Section 2.5 Withdrawal of Registrable Securities.
(a) The Holder shall have the right to withdraw its request for inclusion of its Registrable Securities in any Demand Registration or Piggy-Back Registration pursuant to Section 2.2 or Section 2.3 of this Agreement by giving written notice to the Company of its request to withdraw; provided, however, that:
(i) such request shall be made in writing to the Company prior to the public announcement of the Distribution by the Company; and
(ii) such withdrawal shall be irrevocable and, after making such withdrawal, the Holder shall no longer have any right to include its Registrable Securities in the Distribution pertaining to which such withdrawal was made.
(b) In the event of any such withdrawal, the Holder shall be deemed to not have participated in or requested such Demand Registration or a Piggy-Back Registration, as applicable, and the Registrable Securities shall continue to be Registrable Securities for the purposes of this Agreement; provided, that, if such withdrawal is in respect of a Demand Registration, then, subject to Section 2.5(d) of this Agreement, the request shall be deemed to have been made for purposes of determining whether the Holder exercised its right to a Demand Registration and such deemed request shall reduce the number of requests for a Demand Registration that the Holder is permitted to make pursuant to Section 2.2(a) of this Agreement.

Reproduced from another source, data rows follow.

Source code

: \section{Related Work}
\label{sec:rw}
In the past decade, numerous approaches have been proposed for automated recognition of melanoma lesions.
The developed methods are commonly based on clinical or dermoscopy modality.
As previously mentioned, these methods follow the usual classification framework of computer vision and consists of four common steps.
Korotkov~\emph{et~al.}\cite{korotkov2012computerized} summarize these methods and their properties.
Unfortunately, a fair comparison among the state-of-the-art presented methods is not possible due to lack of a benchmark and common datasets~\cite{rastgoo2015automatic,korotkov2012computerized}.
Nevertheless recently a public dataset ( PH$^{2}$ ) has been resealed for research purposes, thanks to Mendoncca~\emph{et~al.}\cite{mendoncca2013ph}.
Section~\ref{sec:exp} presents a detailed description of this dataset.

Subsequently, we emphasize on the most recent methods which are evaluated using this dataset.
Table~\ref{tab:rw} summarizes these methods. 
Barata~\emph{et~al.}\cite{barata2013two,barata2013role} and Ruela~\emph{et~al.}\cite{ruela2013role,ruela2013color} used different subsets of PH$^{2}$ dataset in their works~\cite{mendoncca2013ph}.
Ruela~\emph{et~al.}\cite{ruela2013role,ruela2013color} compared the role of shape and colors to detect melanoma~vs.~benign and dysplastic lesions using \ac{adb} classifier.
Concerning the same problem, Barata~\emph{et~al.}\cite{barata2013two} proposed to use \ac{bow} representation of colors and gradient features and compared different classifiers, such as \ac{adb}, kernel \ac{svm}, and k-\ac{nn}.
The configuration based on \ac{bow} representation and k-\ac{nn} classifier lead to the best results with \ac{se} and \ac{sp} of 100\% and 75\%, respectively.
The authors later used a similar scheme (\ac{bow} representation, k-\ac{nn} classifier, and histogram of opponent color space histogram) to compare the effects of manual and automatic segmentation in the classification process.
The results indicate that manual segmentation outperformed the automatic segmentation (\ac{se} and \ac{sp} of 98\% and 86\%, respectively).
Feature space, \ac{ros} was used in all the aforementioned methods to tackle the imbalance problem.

(c) Notwithstanding anything to the contrary contained in Section 2.5(a) and Section 2.5(b) of this Agreement, if at any time prior to the completion of the applicable Distribution the Holder withdraws its request for inclusion of its Registrable Securities from a Demand Registration or Piggy-Back Registration at any time after having learned of a material adverse change in the condition, business or prospects of the Company, then such request shall be deemed to be withdrawn and such request shall be deemed not to have been made for purposes of determining whether the Holder exercised its right to a Demand Registration and the request therefor shall not reduce the number of requests for a Demand Registration that the Holder is permitted to make pursuant to Section 2.2(a) of this Agreement.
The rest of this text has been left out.